(Saved data entries)
-=-=-=-=-
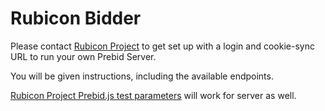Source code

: # Rubicon Bidder

Please contact [Rubicon Project](../../src/main/java/org/prebid/server/bidder/rubicon/RubiconMetaInfo.java) to get set up with a login and cookie-sync URL to run your own Prebid Server.

You will be given instructions, including the available endpoints.

[Rubicon Project Prebid.js test parameters](https://github.com/prebid/Prebid.js/blob/master/modules/rubiconBidAdapter.md) will work for server as well.
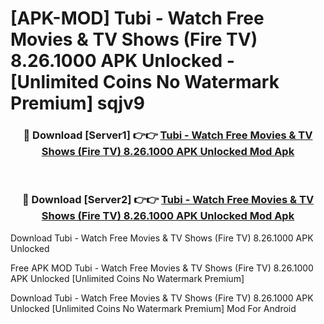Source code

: # [APK-MOD] Tubi - Watch Free Movies & TV Shows (Fire TV) 8.26.1000 APK Unlocked - [Unlimited Coins No Watermark Premium] sqjv9



<div align="center">
<h3>🔴 Download [Server1] 👉👉 <a href="https://momento.my/?title=Tubi_-_Watch_Free_Movies_&_TV_Shows_(Fire_TV)_8.26.1000_APK_Unlocked">Tubi - Watch Free Movies & TV Shows (Fire TV) 8.26.1000 APK Unlocked Mod Apk</a></h3><br>

<h3>🔴 Download [Server2] 👉👉 <a href="https://momento.my/?title=Tubi_-_Watch_Free_Movies_&_TV_Shows_(Fire_TV)_8.26.1000_APK_Unlocked">Tubi - Watch Free Movies & TV Shows (Fire TV) 8.26.1000 APK Unlocked Mod Apk</a></h3>
</div>



Download Tubi - Watch Free Movies & TV Shows (Fire TV) 8.26.1000 APK Unlocked 

Free APK MOD Tubi - Watch Free Movies & TV Shows (Fire TV) 8.26.1000 APK Unlocked [Unlimited Coins No Watermark Premium]

Download Tubi - Watch Free Movies & TV Shows (Fire TV) 8.26.1000 APK Unlocked [Unlimited Coins No Watermark Premium] Mod For Android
-=-=-=-=-
Task statement - Word-for-word copy, no pictures: write out the entries above in full.

Output for this exercise -
Source code

: # Rubicon Bidder

Please contact [Rubicon Project](../../src/main/java/org/prebid/server/bidder/rubicon/RubiconMetaInfo.java) to get set up with a login and cookie-sync URL to run your own Prebid Server.

You will be given instructions, including the available endpoints.

[Rubicon Project Prebid.js test parameters](https://github.com/prebid/Prebid.js/blob/master/modules/rubiconBidAdapter.md) will work for server as well.
Source code

: # [APK-MOD] Tubi - Watch Free Movies & TV Shows (Fire TV) 8.26.1000 APK Unlocked - [Unlimited Coins No Watermark Premium] sqjv9



<div align="center">
<h3>🔴 Download [Server1] 👉👉 <a href="https://momento.my/?title=Tubi_-_Watch_Free_Movies_&_TV_Shows_(Fire_TV)_8.26.1000_APK_Unlocked">Tubi - Watch Free Movies & TV Shows (Fire TV) 8.26.1000 APK Unlocked Mod Apk</a></h3><br>

<h3>🔴 Download [Server2] 👉👉 <a href="https://momento.my/?title=Tubi_-_Watch_Free_Movies_&_TV_Shows_(Fire_TV)_8.26.1000_APK_Unlocked">Tubi - Watch Free Movies & TV Shows (Fire TV) 8.26.1000 APK Unlocked Mod Apk</a></h3>
</div>



Download Tubi - Watch Free Movies & TV Shows (Fire TV) 8.26.1000 APK Unlocked 

Free APK MOD Tubi - Watch Free Movies & TV Shows (Fire TV) 8.26.1000 APK Unlocked [Unlimited Coins No Watermark Premium]

Download Tubi - Watch Free Movies & TV Shows (Fire TV) 8.26.1000 APK Unlocked [Unlimited Coins No Watermark Premium] Mod For Android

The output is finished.